◆ Exercise
In the entries below, find each line where the word "shields" appears and give only the total count of such lines.
#### Supplied data ####
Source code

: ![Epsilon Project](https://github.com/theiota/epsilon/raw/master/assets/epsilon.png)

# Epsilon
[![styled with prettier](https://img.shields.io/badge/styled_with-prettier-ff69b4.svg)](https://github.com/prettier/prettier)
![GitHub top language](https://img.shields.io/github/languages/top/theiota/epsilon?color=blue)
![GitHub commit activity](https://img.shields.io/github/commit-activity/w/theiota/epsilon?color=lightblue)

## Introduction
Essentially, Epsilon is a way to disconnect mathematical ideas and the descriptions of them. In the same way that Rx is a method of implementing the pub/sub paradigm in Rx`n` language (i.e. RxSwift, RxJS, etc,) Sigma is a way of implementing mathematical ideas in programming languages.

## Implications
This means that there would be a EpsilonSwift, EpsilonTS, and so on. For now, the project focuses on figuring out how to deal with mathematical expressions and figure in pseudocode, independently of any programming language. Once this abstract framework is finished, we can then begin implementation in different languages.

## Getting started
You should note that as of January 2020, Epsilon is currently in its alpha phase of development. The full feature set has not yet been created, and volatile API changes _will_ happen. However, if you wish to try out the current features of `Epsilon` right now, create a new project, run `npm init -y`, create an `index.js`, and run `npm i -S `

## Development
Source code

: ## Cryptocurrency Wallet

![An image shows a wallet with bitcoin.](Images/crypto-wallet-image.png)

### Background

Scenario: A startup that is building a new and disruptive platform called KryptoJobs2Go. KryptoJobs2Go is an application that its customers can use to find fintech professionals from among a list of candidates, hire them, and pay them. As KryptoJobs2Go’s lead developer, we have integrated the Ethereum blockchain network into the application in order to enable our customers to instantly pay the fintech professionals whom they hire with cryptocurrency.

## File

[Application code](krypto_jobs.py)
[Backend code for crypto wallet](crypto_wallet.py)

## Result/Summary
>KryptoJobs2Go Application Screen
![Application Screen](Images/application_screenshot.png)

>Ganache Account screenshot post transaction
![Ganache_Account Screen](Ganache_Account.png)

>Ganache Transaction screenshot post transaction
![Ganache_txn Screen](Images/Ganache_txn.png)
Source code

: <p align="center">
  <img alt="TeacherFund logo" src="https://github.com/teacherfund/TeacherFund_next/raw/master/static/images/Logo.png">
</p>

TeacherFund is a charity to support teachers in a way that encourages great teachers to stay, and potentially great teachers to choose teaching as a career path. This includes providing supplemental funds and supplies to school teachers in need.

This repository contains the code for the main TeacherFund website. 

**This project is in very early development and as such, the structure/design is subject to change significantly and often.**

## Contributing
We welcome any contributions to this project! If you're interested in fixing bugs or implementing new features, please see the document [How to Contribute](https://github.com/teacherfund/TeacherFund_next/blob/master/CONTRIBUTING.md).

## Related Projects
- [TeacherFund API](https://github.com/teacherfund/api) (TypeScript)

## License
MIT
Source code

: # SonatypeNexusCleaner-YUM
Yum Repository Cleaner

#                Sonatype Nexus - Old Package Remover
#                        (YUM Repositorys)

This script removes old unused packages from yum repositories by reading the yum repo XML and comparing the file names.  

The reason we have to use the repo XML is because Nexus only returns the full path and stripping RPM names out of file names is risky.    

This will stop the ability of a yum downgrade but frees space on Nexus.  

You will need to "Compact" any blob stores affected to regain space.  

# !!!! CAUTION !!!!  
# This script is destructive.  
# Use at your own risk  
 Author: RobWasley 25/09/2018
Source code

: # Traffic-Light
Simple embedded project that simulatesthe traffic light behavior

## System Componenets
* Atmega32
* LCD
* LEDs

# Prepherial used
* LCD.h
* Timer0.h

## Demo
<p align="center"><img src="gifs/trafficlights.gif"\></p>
####
◆ Reply to the exercise
3